The threshold (or cutoff) frequency f₀ is the lowest frequency of light that can eject electrons from a given metal. It is found from f₀ = φ / h. Light below f₀ produces no photoelectrons no matter how intense it is, because each photon simply carries too little energy.

Why does brighter light not always eject electrons?

Brightness raises the number of photons, not the energy each one carries. Emission depends on the frequency of the light, not its intensity. If the frequency is below the threshold, every photon is below the work function, so no electrons escape however bright the beam is — a key piece of evidence that light is quantised.

What is a work function?

The work function φ is the minimum energy needed to remove an electron from the surface of a particular metal. It is a property of the material, usually quoted in electronvolts: roughly 2.1 eV for caesium, 2.3 eV for sodium, 4.3 eV for aluminium and about 5.1 eV for platinum.

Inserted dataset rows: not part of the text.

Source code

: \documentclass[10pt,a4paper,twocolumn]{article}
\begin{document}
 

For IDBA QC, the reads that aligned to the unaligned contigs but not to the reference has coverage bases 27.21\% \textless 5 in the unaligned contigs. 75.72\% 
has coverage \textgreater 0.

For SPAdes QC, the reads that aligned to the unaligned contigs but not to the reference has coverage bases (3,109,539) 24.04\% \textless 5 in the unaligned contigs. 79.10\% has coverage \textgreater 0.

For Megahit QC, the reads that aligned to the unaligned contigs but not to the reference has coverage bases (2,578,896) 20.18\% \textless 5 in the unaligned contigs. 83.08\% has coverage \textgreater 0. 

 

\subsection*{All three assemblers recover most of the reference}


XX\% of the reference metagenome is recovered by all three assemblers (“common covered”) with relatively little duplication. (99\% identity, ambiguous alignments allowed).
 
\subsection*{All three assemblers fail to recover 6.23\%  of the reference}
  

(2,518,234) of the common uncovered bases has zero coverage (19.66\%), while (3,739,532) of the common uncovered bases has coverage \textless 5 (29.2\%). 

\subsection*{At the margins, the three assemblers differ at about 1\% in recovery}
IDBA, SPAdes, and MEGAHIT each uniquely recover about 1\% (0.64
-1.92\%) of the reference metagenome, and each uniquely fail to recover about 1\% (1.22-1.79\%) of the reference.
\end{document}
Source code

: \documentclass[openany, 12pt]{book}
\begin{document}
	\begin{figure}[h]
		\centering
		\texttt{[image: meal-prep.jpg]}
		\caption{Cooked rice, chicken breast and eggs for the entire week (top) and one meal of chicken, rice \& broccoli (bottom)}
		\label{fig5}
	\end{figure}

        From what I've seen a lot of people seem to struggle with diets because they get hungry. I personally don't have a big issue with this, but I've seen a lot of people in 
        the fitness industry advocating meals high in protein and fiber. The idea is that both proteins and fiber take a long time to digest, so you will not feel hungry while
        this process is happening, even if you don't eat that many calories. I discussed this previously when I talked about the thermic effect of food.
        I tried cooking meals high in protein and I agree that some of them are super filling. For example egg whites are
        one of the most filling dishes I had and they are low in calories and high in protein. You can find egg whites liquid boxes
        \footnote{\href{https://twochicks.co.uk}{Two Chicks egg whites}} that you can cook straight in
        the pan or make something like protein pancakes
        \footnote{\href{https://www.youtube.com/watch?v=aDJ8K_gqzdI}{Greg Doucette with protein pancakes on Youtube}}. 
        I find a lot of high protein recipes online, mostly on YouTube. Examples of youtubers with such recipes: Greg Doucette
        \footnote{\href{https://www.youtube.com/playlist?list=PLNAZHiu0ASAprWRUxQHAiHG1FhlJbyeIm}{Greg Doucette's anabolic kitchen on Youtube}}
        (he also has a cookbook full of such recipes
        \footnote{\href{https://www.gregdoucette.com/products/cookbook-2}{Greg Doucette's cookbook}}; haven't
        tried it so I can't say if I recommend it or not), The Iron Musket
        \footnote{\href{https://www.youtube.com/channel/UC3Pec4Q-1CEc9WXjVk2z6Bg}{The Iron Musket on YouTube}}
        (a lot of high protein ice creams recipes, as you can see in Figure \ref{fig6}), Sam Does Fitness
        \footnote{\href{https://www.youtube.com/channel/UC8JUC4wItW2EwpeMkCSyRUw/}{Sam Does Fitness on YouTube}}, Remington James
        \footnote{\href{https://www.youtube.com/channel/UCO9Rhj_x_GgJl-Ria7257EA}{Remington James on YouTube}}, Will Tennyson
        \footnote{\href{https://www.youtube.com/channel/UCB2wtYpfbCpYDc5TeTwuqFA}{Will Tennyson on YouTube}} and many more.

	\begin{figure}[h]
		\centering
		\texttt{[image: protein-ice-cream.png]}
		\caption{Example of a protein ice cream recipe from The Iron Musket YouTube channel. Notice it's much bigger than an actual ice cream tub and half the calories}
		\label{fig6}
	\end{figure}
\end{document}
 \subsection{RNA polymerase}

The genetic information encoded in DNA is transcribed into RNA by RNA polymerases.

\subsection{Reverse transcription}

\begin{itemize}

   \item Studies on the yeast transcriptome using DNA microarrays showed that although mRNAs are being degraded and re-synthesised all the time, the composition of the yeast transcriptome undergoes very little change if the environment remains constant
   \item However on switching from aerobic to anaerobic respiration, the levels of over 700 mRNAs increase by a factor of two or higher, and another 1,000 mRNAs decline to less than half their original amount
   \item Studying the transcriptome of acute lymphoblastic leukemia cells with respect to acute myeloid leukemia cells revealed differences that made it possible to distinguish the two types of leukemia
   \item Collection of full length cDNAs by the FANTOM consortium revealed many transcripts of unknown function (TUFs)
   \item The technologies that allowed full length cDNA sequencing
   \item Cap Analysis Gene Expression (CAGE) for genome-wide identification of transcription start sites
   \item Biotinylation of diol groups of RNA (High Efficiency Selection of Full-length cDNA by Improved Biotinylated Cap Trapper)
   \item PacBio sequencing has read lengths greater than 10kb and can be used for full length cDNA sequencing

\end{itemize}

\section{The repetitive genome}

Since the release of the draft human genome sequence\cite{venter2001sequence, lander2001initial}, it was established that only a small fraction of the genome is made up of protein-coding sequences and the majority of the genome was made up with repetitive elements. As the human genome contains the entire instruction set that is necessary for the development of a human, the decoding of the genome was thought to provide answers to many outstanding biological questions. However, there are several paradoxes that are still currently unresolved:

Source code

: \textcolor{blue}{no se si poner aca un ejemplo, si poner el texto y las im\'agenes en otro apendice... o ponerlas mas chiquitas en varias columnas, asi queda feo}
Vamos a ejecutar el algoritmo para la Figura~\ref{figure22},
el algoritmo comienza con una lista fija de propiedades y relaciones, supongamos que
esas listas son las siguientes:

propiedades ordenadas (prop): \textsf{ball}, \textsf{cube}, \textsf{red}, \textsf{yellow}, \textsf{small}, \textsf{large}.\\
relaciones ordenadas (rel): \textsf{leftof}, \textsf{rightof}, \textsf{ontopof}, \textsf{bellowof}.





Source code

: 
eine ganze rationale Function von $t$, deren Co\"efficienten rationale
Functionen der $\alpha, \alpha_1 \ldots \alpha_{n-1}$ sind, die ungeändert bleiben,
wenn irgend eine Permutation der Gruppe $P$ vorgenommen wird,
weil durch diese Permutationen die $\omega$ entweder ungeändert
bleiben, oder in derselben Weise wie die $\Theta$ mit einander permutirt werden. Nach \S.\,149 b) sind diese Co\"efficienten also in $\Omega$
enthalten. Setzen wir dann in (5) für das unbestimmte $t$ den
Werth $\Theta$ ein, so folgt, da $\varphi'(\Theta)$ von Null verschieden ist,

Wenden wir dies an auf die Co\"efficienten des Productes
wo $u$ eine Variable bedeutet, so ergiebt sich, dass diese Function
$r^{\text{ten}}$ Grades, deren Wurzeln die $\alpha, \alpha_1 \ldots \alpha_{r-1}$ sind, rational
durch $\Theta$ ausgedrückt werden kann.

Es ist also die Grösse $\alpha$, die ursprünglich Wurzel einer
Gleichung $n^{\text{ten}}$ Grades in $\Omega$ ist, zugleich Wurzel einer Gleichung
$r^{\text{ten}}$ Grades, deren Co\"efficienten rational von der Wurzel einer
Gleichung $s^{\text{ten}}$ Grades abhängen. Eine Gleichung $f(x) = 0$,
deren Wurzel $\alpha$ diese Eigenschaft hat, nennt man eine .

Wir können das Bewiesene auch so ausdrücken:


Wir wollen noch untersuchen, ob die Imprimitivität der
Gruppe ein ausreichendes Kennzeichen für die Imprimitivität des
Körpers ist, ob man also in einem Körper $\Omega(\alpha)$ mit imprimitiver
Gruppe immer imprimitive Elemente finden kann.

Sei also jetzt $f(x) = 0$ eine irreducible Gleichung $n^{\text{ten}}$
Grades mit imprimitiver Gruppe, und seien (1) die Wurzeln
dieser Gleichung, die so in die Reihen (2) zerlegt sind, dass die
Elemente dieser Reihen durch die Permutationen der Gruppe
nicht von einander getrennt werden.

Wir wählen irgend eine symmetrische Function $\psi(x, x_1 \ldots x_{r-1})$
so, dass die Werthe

What units does this calculator use?

Enter frequency in Hz, THz (10¹² Hz) or PHz (10¹⁵ Hz), and the work function in eV or J. The headline kinetic energy is reported in joules, with the electronvolt value shown alongside. All internal arithmetic uses SI units, so 1 eV = 1.602176634 × 10⁻¹⁹ J.

References & formula source

  • Halliday, Resnick & Walker — Fundamentals of Physics, Chapter 38 (Photons and Matter Waves).
  • Young & Freedman — University Physics with Modern Physics, §38.1 (The Photoelectric Effect).
  • NIST — CODATA recommended value of the Planck constant h = 6.62607015 × 10⁻³⁴ J·s.
  • BIPM — The International System of Units (SI): the joule and the electronvolt.